What you have to do: Among the entries that follow, the required portion opens with the line containing "2. Wählen Sie" and closes with the line containing "des Schutzes von". Give that portion again exactly, and nothing else.
****************
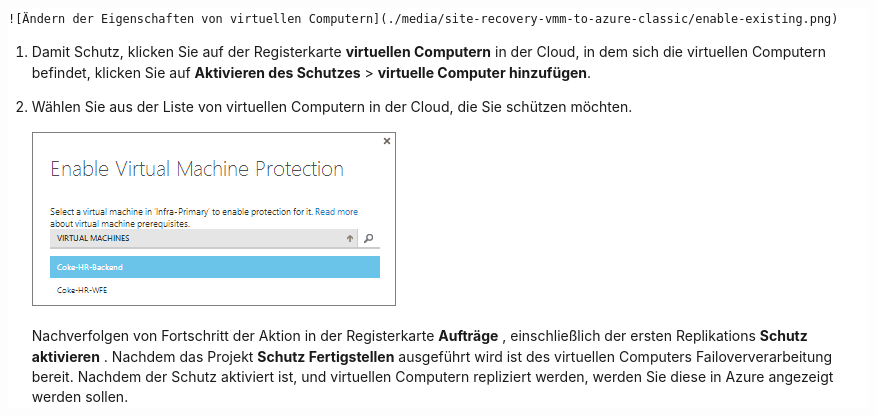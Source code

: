     ![Ändern der Eigenschaften von virtuellen Computern](./media/site-recovery-vmm-to-azure-classic/enable-existing.png)


1. Damit Schutz, klicken Sie auf der Registerkarte **virtuellen Computern** in der Cloud, in dem sich die virtuellen Computern befindet, klicken Sie auf **Aktivieren des Schutzes** > **virtuelle Computer hinzufügen**.
2. Wählen Sie aus der Liste von virtuellen Computern in der Cloud, die Sie schützen möchten.

    ![Aktivieren des Schutzes von virtuellen Computern](./media/site-recovery-vmm-to-azure-classic/select-vm.png)

    Nachverfolgen von Fortschritt der Aktion in der Registerkarte **Aufträge** , einschließlich der ersten Replikations **Schutz aktivieren** . Nachdem das Projekt **Schutz Fertigstellen** ausgeführt wird ist des virtuellen Computers Failoververarbeitung bereit. Nachdem der Schutz aktiviert ist, und virtuellen Computern repliziert werden, werden Sie diese in Azure angezeigt werden sollen.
****************
Exercise result:
2. Wählen Sie aus der Liste von virtuellen Computern in der Cloud, die Sie schützen möchten.

    ![Aktivieren des Schutzes von virtuellen Computern](./media/site-recovery-vmm-to-azure-classic/select-vm.png)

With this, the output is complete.